Today’s Wall Street Journal noted the interest of powerful Democrats to jam through legislation they regard as vital to their agenda such as card check for unions and a massive energy tax. Author John Fund didn’t mention any immigration bills, but he is something of an open-borders guy.

From the sound of these politicians quoted, insulting the will of the voters by abusing the lame duck session does not appear to faze the Democrats one little bit.

The Obama-Pelosi Lame Duck Strategy, Wall Street Journal, July 9, 2010

Democratic House members are so worried about the fall elections they’re leaving Washington on July 30, a full week earlier than normal—and they won’t return until mid-September. Members gulped when National Journal’s Charlie Cook, the Beltway’s leading political handicapper, predicted last month “the House is gone,” meaning a GOP takeover. He thinks Democrats will hold the Senate, but with a significantly reduced majority.

The rush to recess gives Democrats little time to pass any major laws. That’s why there have been signs in recent weeks that party leaders are planning an ambitious, lame-duck session to muscle through bills in December they don’t want to defend before November. Retiring or defeated members of Congress would then be able to vote for sweeping legislation without any fear of voter retaliation.

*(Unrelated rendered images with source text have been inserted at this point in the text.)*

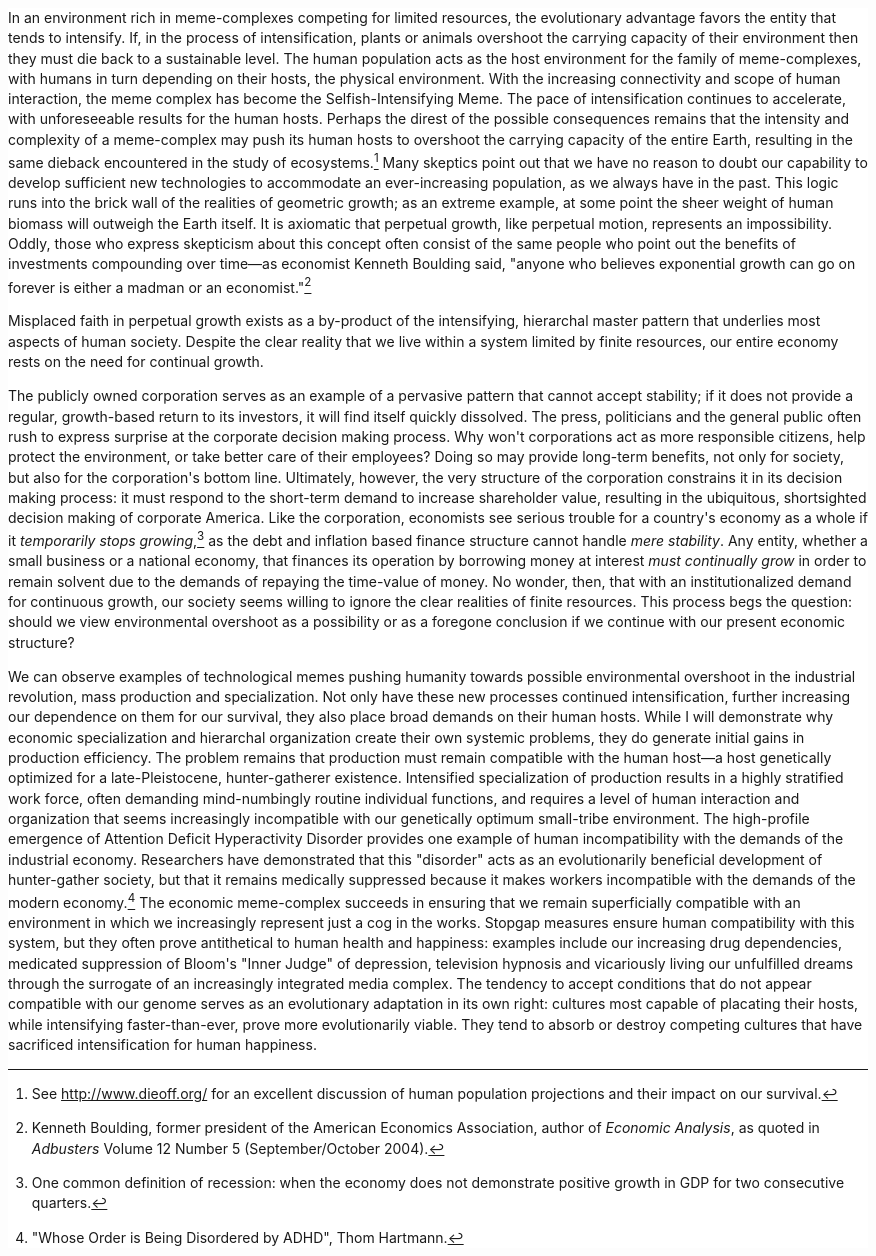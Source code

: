 In an environment rich in meme-complexes competing for limited resources, the evolutionary advantage favors the entity that tends to intensify. If, in the process of intensification, plants or animals overshoot the carrying capacity of their environment then they must die back to a sustainable level. The human population acts as the host environment for the family of meme-complexes, with humans in turn depending on their hosts, the physical environment. With the increasing connectivity and scope of human interaction, the meme complex has become the Selfish-Intensifying Meme. The pace of intensification continues to accelerate, with unforeseeable results for the human hosts. Perhaps the direst of the possible consequences remains that the intensity and complexity of a meme-complex may push its human hosts to overshoot the carrying capacity of the entire Earth, resulting in the same dieback encountered in the study of ecosystems.[^45] Many skeptics point out that we have no reason to doubt our capability to develop sufficient new technologies to accommodate an ever-increasing population, as we always have in the past. This logic runs into the brick wall of the realities of geometric growth; as an extreme example, at some point the sheer weight of human biomass will outweigh the Earth itself. It is axiomatic that perpetual growth, like perpetual motion, represents an impossibility. Oddly, those who express skepticism about this concept often consist of the same people who point out the benefits of investments compounding over time—as economist Kenneth Boulding said, "anyone who believes exponential growth can go on forever is either a madman or an economist."[^46]

Misplaced faith in perpetual growth exists as a by-product of the intensifying, hierarchal master pattern that underlies most aspects of human society. Despite the clear reality that we live within a system limited by finite resources, our entire economy rests on the need for continual growth.

The publicly owned corporation serves as an example of a pervasive pattern that cannot accept stability; if it does not provide a regular, growth-based return to its investors, it will find itself quickly dissolved. The press, politicians and the general public often rush to express surprise at the corporate decision making process. Why won't corporations act as more responsible citizens, help protect the environment, or take better care of their employees? Doing so may provide long-term benefits, not only for society, but also for the corporation's bottom line. Ultimately, however, the very structure of the corporation constrains it in its decision making process: it must respond to the short-term demand to increase shareholder value, resulting in the ubiquitous, shortsighted decision making of corporate America. Like the corporation, economists see serious trouble for a country's economy as a whole if it *temporarily stops growing*,[^47] as the debt and inflation based finance structure cannot handle *mere stability*. Any entity, whether a small business or a national economy, that finances its operation by borrowing money at interest *must continually grow* in order to remain solvent due to the demands of repaying the time-value of money. No wonder, then, that with an institutionalized demand for continuous growth, our society seems willing to ignore the clear realities of finite resources. This process begs the question: should we view environmental overshoot as a possibility or as a foregone conclusion if we continue with our present economic structure?

We can observe examples of technological memes pushing humanity towards possible environmental overshoot in the industrial revolution, mass production and specialization. Not only have these new processes continued intensification, further increasing our dependence on them for our survival, they also place broad demands on their human hosts. While I will demonstrate why economic specialization and hierarchal organization create their own systemic problems, they do generate initial gains in production efficiency. The problem remains that production must remain compatible with the human host—a host genetically optimized for a late-Pleistocene, hunter-gatherer existence. Intensified specialization of production results in a highly stratified work force, often demanding mind-numbingly routine individual functions, and requires a level of human interaction and organization that seems increasingly incompatible with our genetically optimum small-tribe environment. The high-profile emergence of Attention Deficit Hyperactivity Disorder provides one example of human incompatibility with the demands of the industrial economy. Researchers have demonstrated that this "disorder" acts as an evolutionarily beneficial development of hunter-gather society, but that it remains medically suppressed because it makes workers incompatible with the demands of the modern economy.[^48] The economic meme-complex succeeds in ensuring that we remain superficially compatible with an environment in which we increasingly represent just a cog in the works. Stopgap measures ensure human compatibility with this system, but they often prove antithetical to human health and happiness: examples include our increasing drug dependencies, medicated suppression of Bloom's "Inner Judge" of depression, television hypnosis and vicariously living our unfulfilled dreams through the surrogate of an increasingly integrated media complex. The tendency to accept conditions that do not appear compatible with our genome serves as an evolutionary adaptation in its own right: cultures most capable of placating their hosts, while intensifying faster-than-ever, prove more evolutionarily viable. They tend to absorb or destroy competing cultures that have sacrificed intensification for human happiness.


[^44]: Knowledge of technics—processes and methods—forms the technology of Agriculture. Jaques Ellul provides an excellent treatment of technology in *The Technological Society*.
[^45]: See <http://www.dieoff.org/> for an excellent discussion of human population projections and their impact on our survival.
[^46]: Kenneth Boulding, former president of the American Economics Association, author of *Economic Analysis*, as quoted in *Adbusters* Volume 12 Number 5 (September/October 2004).
[^47]: One common definition of recession: when the economy does not demonstrate positive growth in GDP for two consecutive quarters.
[^48]: "Whose Order is Being Disordered by ADHD", Thom Hartmann.
[^49]: Phenomena largely due to subsidization. Hierarchy's key tools in dealing with its internal inefficiencies (discussed further in Chapter IX) leverage its centralization of power to subsidize the key mechanisms of continuing intensification. This manifests today in the intense subsidy of fossil fuel use, car-culture and easily available, government-backed loans.
[^50]: For an excellent discussion of Globalization and the impact of capital mobility on labor, see Michael Shuman's "Going Local".
[^51]: "Going Local", Michael Schuman.
[^52]: "Eco-Economy: Building an Economy for the Earth", Lester R. Brown, 2001.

“I’ve got lots of things I want to do” in a lame duck, Sen. Jay Rockefeller (D., W. Va.) told reporters in mid June. North Dakota’s Kent Conrad, chairman of the Senate Budget Committee, wants a lame-duck session to act on the recommendations of President Obama’s deficit commission, which is due to report on Dec. 1. “It could be a huge deal,” he told Roll Call last month. “We could get the country on a sound long-term fiscal path.” By which he undoubtedly means new taxes in exchange for extending some, but not all, of the Bush-era tax reductions that will expire at the end of the year.

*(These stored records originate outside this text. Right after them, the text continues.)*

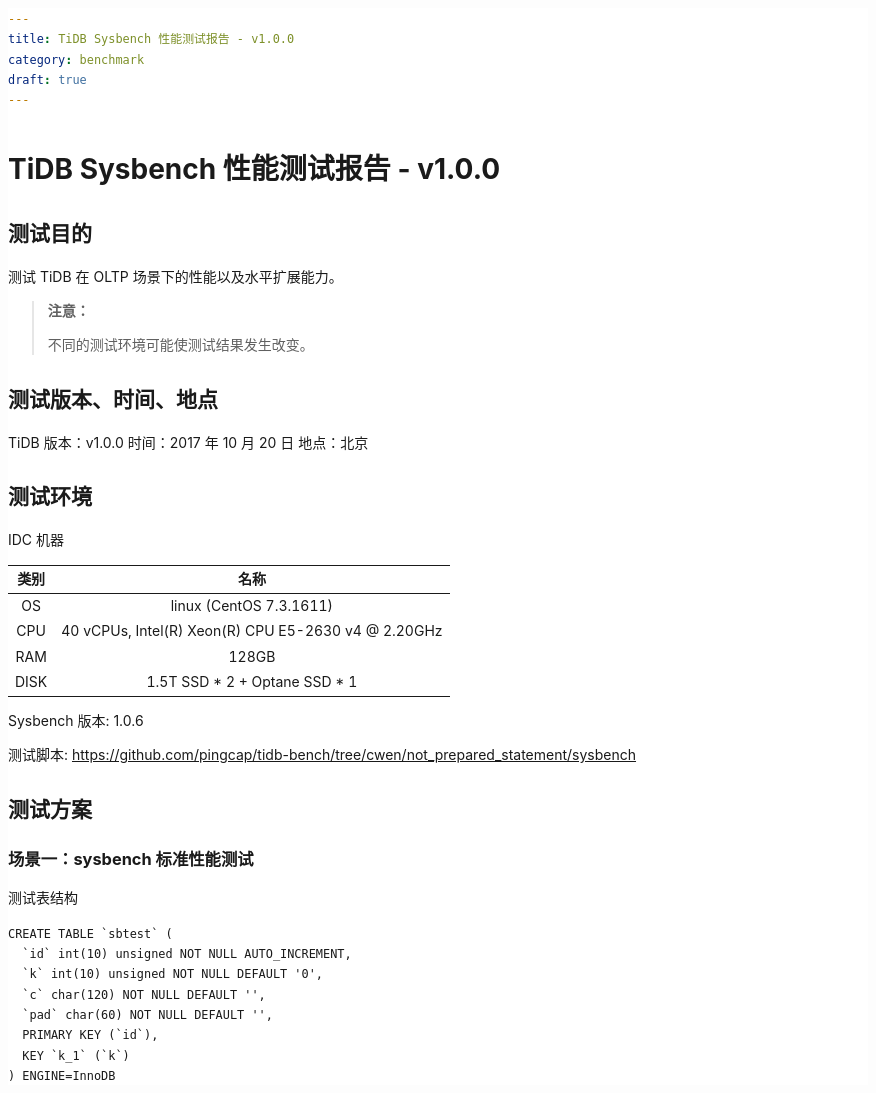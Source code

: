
 ```yaml
---
title: TiDB Sysbench 性能测试报告 - v1.0.0
category: benchmark
draft: true
---
```


# TiDB Sysbench 性能测试报告 - v1.0.0

## 测试目的

测试 TiDB 在 OLTP 场景下的性能以及水平扩展能力。

> **注意：**
>
> 不同的测试环境可能使测试结果发生改变。

## 测试版本、时间、地点

TiDB 版本：v1.0.0 
时间：2017 年 10 月 20 日
地点：北京

## 测试环境

IDC 机器

| 类别       |  名称       |
| :--------: | :---------: |
| OS       | linux (CentOS 7.3.1611)       |
| CPU | 40 vCPUs, Intel(R) Xeon(R) CPU E5-2630 v4 @ 2.20GHz |
| RAM | 128GB |
| DISK | 1.5T SSD * 2  + Optane SSD * 1 |

Sysbench 版本: 1.0.6

测试脚本: https://github.com/pingcap/tidb-bench/tree/cwen/not_prepared_statement/sysbench

## 测试方案

### 场景一：sysbench 标准性能测试

测试表结构

``` 
CREATE TABLE `sbtest` (
  `id` int(10) unsigned NOT NULL AUTO_INCREMENT,
  `k` int(10) unsigned NOT NULL DEFAULT '0',
  `c` char(120) NOT NULL DEFAULT '',
  `pad` char(60) NOT NULL DEFAULT '',
  PRIMARY KEY (`id`),
  KEY `k_1` (`k`)
) ENGINE=InnoDB  
```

In the House, Arizona Rep. Raul Grijalva, co-chairman of the Congressional Progressive Caucus, told reporters last month that for bills like “card check”—the measure to curb secret-ballot union elections—”the lame duck would be the last chance, quite honestly, for the foreseeable future.”

Iowa Sen. Tom Harkin, chair of the Senate committee overseeing labor issues, told the Bill Press radio show in June that “to those who think [card check] is dead, I say think again.” He told Mr. Press “we’re still trying to maneuver” a way to pass some parts of the bill before the next Congress is sworn in.

Other lame-duck possibilities? Senate ratification of the New Start nuclear treaty, a federally mandated universal voter registration system to override state laws, and a budget resolution to lock in increased agency spending. […]

It’s been almost 30 years since anything remotely contentious was handled in a lame-duck session, but that doesn’t faze Democrats who have jammed through ObamaCare and are determined to bring the financial system under greater federal control.

That list is ugly enough, but former Congressman Tom Tancredo is concerned about a massive amnesty rammed into law against the will of the voters:

Obama’s national suicide via amnesty, World Net Daily, July 3, 2010

The larger question is what will the Republican leadership in Congress do to block Obama’s plan for national suicide? If Obama goes ahead with the plan devised by the Congressional Hispanic Caucus – a plan to enact amnesty over the objections of the American people in a lame-duck session of Congress – what can be done to stop it?

There are two ways to defeat the enactment of amnesty in a lame-duck session of Congress. The best and surest way is to force the 40 to 50 so-called “Blue Dog Democrats” to disavow the plan and pledge to vote against it if they hope to be re-elected in November.

A second way is open for citizens who see a rogue government intent on destroying their constitutional liberties. We might see 1 million Americans descend on Washington, D.C., to physically obstruct the enactment of amnesty legislation by a lame-duck Congress.

It is often said that in a time of crisis, new leaders rise to the occasion. Now would be a good time for new leaders to arise from Republican ranks, because we are not seeing much leadership from the current gang.